# [What this task involves]
Scan the records below, and wherever a line has the word "instance", pull it out.

# [Given data]
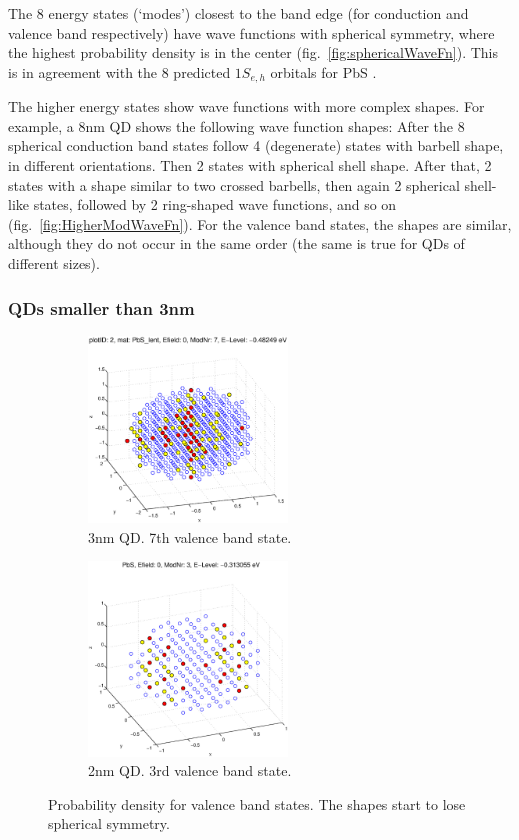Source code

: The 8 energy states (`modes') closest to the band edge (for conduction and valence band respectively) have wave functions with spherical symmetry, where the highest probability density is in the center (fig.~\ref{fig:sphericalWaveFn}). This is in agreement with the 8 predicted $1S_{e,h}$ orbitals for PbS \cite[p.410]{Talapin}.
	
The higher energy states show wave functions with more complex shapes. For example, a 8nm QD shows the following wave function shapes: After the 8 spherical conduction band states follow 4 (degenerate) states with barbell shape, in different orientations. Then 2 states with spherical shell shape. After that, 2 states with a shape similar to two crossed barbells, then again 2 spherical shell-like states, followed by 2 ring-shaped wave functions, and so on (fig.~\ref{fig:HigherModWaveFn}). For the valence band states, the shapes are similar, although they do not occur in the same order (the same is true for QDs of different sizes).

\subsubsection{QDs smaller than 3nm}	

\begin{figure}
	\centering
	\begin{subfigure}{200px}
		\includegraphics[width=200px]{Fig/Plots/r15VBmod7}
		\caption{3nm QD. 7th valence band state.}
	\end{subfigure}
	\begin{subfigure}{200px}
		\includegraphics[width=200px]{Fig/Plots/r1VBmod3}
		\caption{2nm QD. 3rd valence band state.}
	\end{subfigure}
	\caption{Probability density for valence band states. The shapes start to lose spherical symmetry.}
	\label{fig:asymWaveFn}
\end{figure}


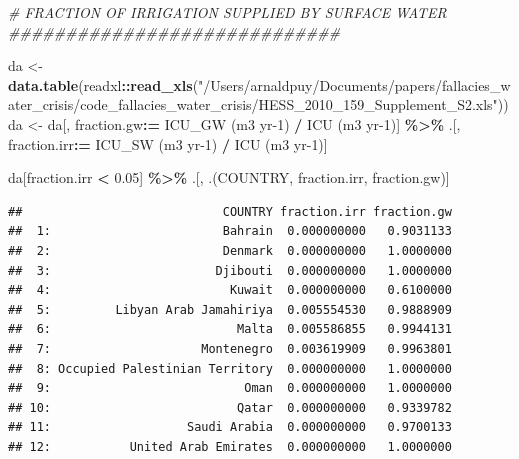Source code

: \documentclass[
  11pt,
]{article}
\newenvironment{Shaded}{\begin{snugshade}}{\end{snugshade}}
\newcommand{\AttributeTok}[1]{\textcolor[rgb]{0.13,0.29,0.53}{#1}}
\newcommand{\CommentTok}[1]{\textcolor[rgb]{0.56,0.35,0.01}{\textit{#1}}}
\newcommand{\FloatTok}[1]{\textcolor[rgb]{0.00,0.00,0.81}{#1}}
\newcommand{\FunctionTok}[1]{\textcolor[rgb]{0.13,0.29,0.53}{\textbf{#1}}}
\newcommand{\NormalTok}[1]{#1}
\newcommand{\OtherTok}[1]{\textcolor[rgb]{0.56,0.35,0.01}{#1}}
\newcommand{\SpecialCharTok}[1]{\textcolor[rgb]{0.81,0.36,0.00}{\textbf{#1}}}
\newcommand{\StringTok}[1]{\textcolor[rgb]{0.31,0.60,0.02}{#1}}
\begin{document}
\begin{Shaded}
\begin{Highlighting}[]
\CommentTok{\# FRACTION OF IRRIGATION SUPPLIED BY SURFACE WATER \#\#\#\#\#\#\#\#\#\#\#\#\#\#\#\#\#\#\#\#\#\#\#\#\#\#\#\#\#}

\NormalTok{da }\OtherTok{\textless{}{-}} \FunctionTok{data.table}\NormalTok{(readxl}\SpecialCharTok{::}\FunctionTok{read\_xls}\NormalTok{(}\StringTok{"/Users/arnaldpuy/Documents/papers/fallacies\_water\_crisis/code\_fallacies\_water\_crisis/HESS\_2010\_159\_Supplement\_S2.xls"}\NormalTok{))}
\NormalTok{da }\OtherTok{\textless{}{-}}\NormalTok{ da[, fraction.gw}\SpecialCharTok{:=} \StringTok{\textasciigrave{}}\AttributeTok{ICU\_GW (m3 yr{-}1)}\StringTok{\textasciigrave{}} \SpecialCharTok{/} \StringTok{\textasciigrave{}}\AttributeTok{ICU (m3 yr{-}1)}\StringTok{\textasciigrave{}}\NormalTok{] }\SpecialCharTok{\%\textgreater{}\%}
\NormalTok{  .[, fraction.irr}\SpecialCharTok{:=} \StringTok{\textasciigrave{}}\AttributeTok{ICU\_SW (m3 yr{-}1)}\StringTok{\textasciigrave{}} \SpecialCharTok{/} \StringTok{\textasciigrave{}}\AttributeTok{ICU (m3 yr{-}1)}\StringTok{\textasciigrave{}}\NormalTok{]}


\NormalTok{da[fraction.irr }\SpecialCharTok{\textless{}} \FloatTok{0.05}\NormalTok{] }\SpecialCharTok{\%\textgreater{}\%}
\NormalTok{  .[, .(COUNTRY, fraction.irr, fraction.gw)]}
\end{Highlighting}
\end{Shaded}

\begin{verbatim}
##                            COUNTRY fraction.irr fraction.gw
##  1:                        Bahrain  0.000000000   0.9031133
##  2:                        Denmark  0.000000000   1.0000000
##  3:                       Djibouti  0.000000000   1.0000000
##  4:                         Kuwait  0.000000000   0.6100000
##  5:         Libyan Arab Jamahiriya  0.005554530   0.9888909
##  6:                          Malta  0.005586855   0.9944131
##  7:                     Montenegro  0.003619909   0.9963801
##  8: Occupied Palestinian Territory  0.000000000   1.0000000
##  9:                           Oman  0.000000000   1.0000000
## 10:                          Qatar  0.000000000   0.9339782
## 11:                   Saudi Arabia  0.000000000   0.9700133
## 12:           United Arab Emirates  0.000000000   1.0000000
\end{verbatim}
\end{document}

--

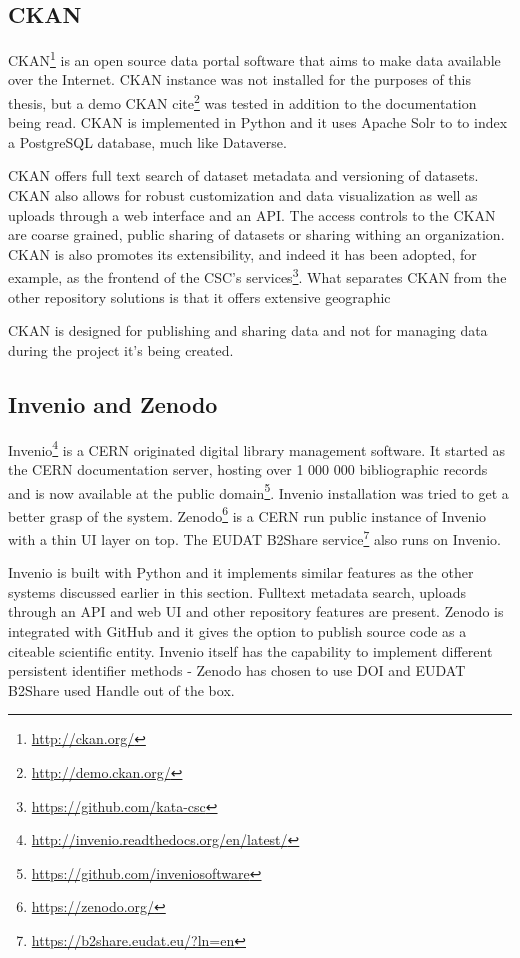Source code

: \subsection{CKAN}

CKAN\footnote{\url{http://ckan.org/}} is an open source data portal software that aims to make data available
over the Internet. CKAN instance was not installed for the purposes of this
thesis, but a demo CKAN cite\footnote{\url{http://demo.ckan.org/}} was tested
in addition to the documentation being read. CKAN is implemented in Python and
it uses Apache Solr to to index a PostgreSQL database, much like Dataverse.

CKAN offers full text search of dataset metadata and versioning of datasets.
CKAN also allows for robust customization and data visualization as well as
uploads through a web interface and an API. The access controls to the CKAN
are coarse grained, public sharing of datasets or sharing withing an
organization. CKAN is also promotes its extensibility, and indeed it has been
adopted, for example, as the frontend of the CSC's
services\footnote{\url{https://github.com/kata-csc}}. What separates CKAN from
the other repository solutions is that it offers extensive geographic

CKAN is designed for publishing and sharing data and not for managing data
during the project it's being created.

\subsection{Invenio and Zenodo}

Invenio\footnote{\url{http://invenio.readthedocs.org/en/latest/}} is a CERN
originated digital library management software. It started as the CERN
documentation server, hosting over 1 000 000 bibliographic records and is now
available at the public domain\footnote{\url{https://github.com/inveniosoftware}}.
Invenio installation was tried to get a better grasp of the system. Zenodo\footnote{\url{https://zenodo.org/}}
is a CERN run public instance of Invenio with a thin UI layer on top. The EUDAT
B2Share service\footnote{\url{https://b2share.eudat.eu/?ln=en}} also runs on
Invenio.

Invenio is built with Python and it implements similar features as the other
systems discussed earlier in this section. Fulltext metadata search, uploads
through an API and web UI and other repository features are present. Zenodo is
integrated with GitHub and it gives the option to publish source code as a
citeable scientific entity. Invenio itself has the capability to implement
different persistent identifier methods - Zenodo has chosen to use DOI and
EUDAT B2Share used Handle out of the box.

# [Exercise response]
over the Internet. CKAN instance was not installed for the purposes of this
is a CERN run public instance of Invenio with a thin UI layer on top. The EUDAT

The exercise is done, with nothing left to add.